* Given data *

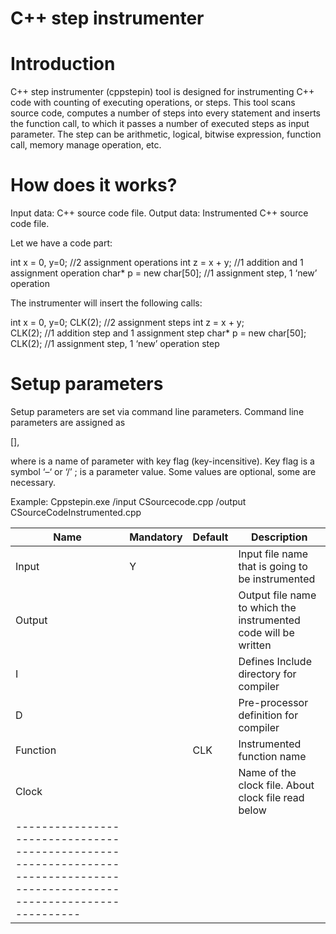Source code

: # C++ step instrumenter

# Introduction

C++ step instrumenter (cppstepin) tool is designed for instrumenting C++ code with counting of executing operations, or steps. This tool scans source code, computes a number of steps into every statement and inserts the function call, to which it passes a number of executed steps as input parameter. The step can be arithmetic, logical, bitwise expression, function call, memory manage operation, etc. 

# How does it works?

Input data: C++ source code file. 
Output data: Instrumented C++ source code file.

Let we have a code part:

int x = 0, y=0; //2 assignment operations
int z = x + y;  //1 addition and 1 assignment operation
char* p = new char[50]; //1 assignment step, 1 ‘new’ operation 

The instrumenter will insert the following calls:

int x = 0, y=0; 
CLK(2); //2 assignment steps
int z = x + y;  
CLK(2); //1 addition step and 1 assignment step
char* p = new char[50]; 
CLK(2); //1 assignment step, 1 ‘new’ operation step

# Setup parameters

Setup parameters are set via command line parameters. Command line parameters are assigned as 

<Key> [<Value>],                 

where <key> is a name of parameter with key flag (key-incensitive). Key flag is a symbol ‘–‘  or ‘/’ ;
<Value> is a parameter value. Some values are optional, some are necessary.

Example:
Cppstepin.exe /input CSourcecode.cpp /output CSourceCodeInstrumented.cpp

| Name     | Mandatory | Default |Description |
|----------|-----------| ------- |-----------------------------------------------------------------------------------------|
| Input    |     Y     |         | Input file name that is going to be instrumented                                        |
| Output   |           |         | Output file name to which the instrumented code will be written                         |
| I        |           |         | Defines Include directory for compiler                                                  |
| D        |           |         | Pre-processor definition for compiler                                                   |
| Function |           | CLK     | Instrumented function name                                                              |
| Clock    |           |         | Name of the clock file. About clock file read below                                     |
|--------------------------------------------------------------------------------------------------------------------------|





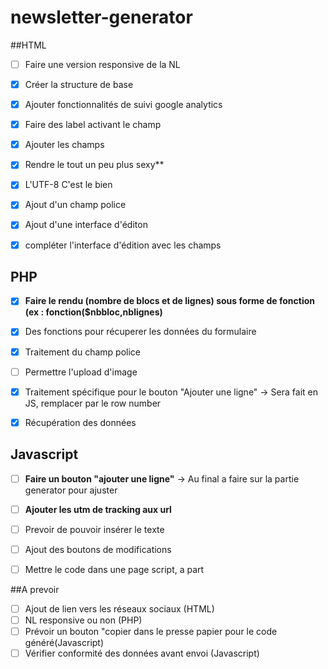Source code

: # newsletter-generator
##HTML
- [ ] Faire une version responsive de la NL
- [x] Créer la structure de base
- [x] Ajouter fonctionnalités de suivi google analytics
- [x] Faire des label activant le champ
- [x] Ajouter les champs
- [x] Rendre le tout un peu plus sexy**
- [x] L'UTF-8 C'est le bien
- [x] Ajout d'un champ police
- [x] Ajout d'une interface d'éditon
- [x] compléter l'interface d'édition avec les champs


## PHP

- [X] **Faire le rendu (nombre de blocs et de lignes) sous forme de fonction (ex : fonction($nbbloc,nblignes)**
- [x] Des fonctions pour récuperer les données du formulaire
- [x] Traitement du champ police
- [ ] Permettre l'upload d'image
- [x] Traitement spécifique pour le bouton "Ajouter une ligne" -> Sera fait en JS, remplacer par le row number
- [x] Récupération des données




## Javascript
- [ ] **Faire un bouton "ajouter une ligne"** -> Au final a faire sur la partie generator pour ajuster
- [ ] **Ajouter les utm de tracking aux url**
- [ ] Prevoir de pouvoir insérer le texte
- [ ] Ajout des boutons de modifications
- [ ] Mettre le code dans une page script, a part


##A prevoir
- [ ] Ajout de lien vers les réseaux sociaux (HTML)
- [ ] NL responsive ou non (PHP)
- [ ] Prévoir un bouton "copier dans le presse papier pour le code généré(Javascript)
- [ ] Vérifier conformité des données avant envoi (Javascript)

* Your goal *
Your output must reproduce the material above in full, with no pictures.

* Response *
Source code

: # C++ step instrumenter

# Introduction

C++ step instrumenter (cppstepin) tool is designed for instrumenting C++ code with counting of executing operations, or steps. This tool scans source code, computes a number of steps into every statement and inserts the function call, to which it passes a number of executed steps as input parameter. The step can be arithmetic, logical, bitwise expression, function call, memory manage operation, etc. 

# How does it works?

Input data: C++ source code file. 
Output data: Instrumented C++ source code file.

Let we have a code part:

int x = 0, y=0; //2 assignment operations
int z = x + y;  //1 addition and 1 assignment operation
char* p = new char[50]; //1 assignment step, 1 ‘new’ operation 

The instrumenter will insert the following calls:

int x = 0, y=0; 
CLK(2); //2 assignment steps
int z = x + y;  
CLK(2); //1 addition step and 1 assignment step
char* p = new char[50]; 
CLK(2); //1 assignment step, 1 ‘new’ operation step

# Setup parameters

Setup parameters are set via command line parameters. Command line parameters are assigned as 

<Key> [<Value>],                 

where <key> is a name of parameter with key flag (key-incensitive). Key flag is a symbol ‘–‘  or ‘/’ ;
<Value> is a parameter value. Some values are optional, some are necessary.

Example:
Cppstepin.exe /input CSourcecode.cpp /output CSourceCodeInstrumented.cpp

| Name     | Mandatory | Default |Description |
|----------|-----------| ------- |-----------------------------------------------------------------------------------------|
| Input    |     Y     |         | Input file name that is going to be instrumented                                        |
| Output   |           |         | Output file name to which the instrumented code will be written                         |
| I        |           |         | Defines Include directory for compiler                                                  |
| D        |           |         | Pre-processor definition for compiler                                                   |
| Function |           | CLK     | Instrumented function name                                                              |
| Clock    |           |         | Name of the clock file. About clock file read below                                     |
|--------------------------------------------------------------------------------------------------------------------------|





Source code

: # newsletter-generator
##HTML
- [ ] Faire une version responsive de la NL
- [x] Créer la structure de base
- [x] Ajouter fonctionnalités de suivi google analytics
- [x] Faire des label activant le champ
- [x] Ajouter les champs
- [x] Rendre le tout un peu plus sexy**
- [x] L'UTF-8 C'est le bien
- [x] Ajout d'un champ police
- [x] Ajout d'une interface d'éditon
- [x] compléter l'interface d'édition avec les champs


## PHP

- [X] **Faire le rendu (nombre de blocs et de lignes) sous forme de fonction (ex : fonction($nbbloc,nblignes)**
- [x] Des fonctions pour récuperer les données du formulaire
- [x] Traitement du champ police
- [ ] Permettre l'upload d'image
- [x] Traitement spécifique pour le bouton "Ajouter une ligne" -> Sera fait en JS, remplacer par le row number
- [x] Récupération des données




## Javascript
- [ ] **Faire un bouton "ajouter une ligne"** -> Au final a faire sur la partie generator pour ajuster
- [ ] **Ajouter les utm de tracking aux url**
- [ ] Prevoir de pouvoir insérer le texte
- [ ] Ajout des boutons de modifications
- [ ] Mettre le code dans une page script, a part


##A prevoir
- [ ] Ajout de lien vers les réseaux sociaux (HTML)
- [ ] NL responsive ou non (PHP)
- [ ] Prévoir un bouton "copier dans le presse papier pour le code généré(Javascript)
- [ ] Vérifier conformité des données avant envoi (Javascript)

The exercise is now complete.